De repente, alguien entró a la tienda abriéndola con sus garras, en vez de ingresar como una persona normal por la entrada de la misma, cerrada en ese momento: se trataba de alguien castaño de ojos celestes, casi grises, nariz aguileña y mirada penetrante. Sus movimientos eran duros y rígidos; su voluntad así también lo parecía. Su semblante era similar al de Napoleone, quien lo reconoció de inmediato.

- ¿Luis? ¿Qué estás haciendo aquí, Luis? ¿Sabes dónde estoy?

Luis Buonaparte, 9 años menor que su hermano, sonrió.

- Dame Holanda- fue su respuesta.

- ¿De qué estás hablando, Luis? ¿Qué haces tú aquí, y por qué haces tales reclamaciones?

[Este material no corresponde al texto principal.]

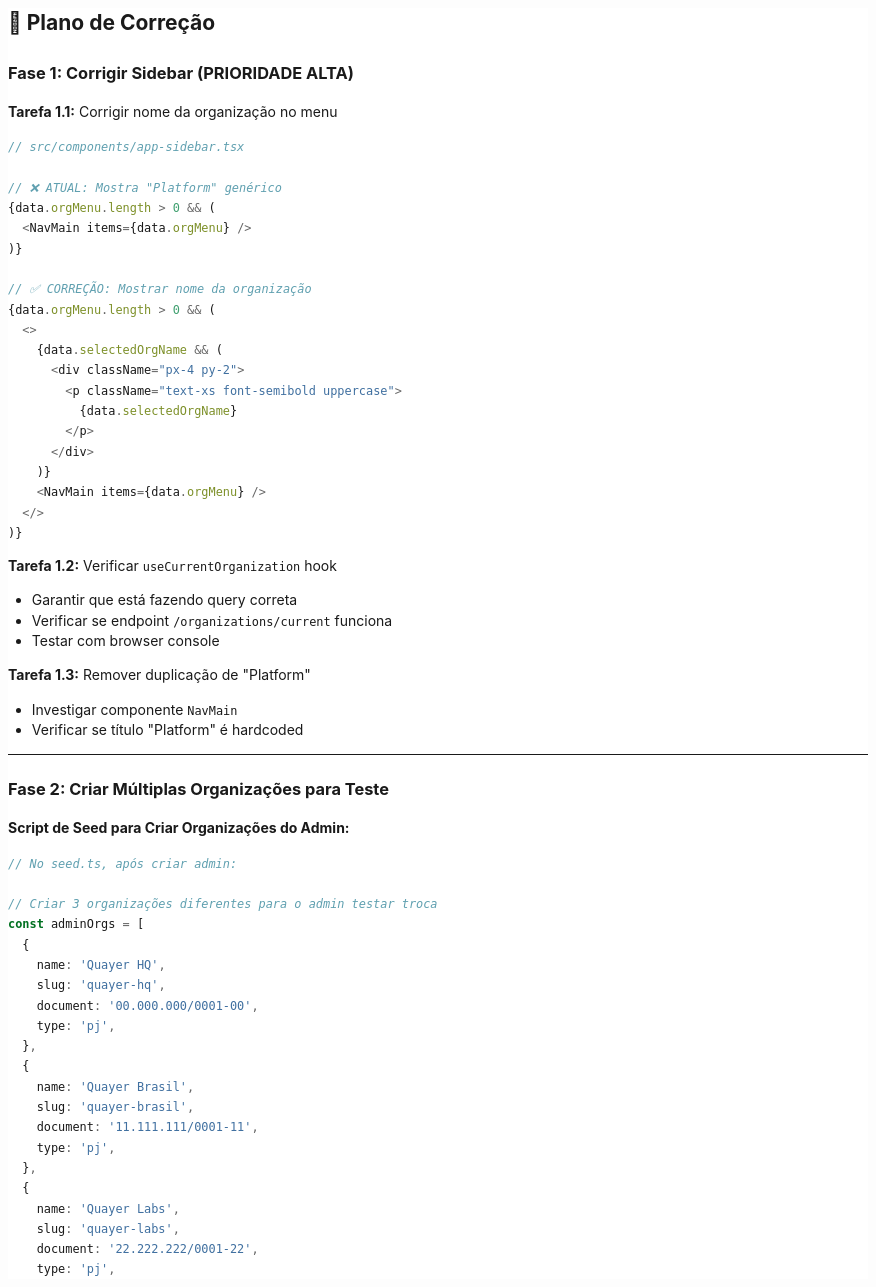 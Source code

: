 
## 🎯 Plano de Correção

### Fase 1: Corrigir Sidebar (PRIORIDADE ALTA)

**Tarefa 1.1:** Corrigir nome da organização no menu
```typescript
// src/components/app-sidebar.tsx

// ❌ ATUAL: Mostra "Platform" genérico
{data.orgMenu.length > 0 && (
  <NavMain items={data.orgMenu} />
)}

// ✅ CORREÇÃO: Mostrar nome da organização
{data.orgMenu.length > 0 && (
  <>
    {data.selectedOrgName && (
      <div className="px-4 py-2">
        <p className="text-xs font-semibold uppercase">
          {data.selectedOrgName}
        </p>
      </div>
    )}
    <NavMain items={data.orgMenu} />
  </>
)}
```

**Tarefa 1.2:** Verificar `useCurrentOrganization` hook
- Garantir que está fazendo query correta
- Verificar se endpoint `/organizations/current` funciona
- Testar com browser console

**Tarefa 1.3:** Remover duplicação de "Platform"
- Investigar componente `NavMain`
- Verificar se título "Platform" é hardcoded

---

### Fase 2: Criar Múltiplas Organizações para Teste

**Script de Seed para Criar Organizações do Admin:**
```typescript
// No seed.ts, após criar admin:

// Criar 3 organizações diferentes para o admin testar troca
const adminOrgs = [
  {
    name: 'Quayer HQ',
    slug: 'quayer-hq',
    document: '00.000.000/0001-00',
    type: 'pj',
  },
  {
    name: 'Quayer Brasil',
    slug: 'quayer-brasil', 
    document: '11.111.111/0001-11',
    type: 'pj',
  },
  {
    name: 'Quayer Labs',
    slug: 'quayer-labs',
    document: '22.222.222/0001-22',
    type: 'pj',
```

Luis expandió aun más su sonrisa, hasta el punto en el que parecía sobresalir más allá de su cara.

- Dame Holanda- repitió.

- Luis, tu conducta me preocupa... Más preocuparía a nuestra madre. ¡Debió habernos tirado al Mediterráneo tan pronto nos expulsó de su útero! Ahora es demasiado tarde, ¡mira los monstruos que somos!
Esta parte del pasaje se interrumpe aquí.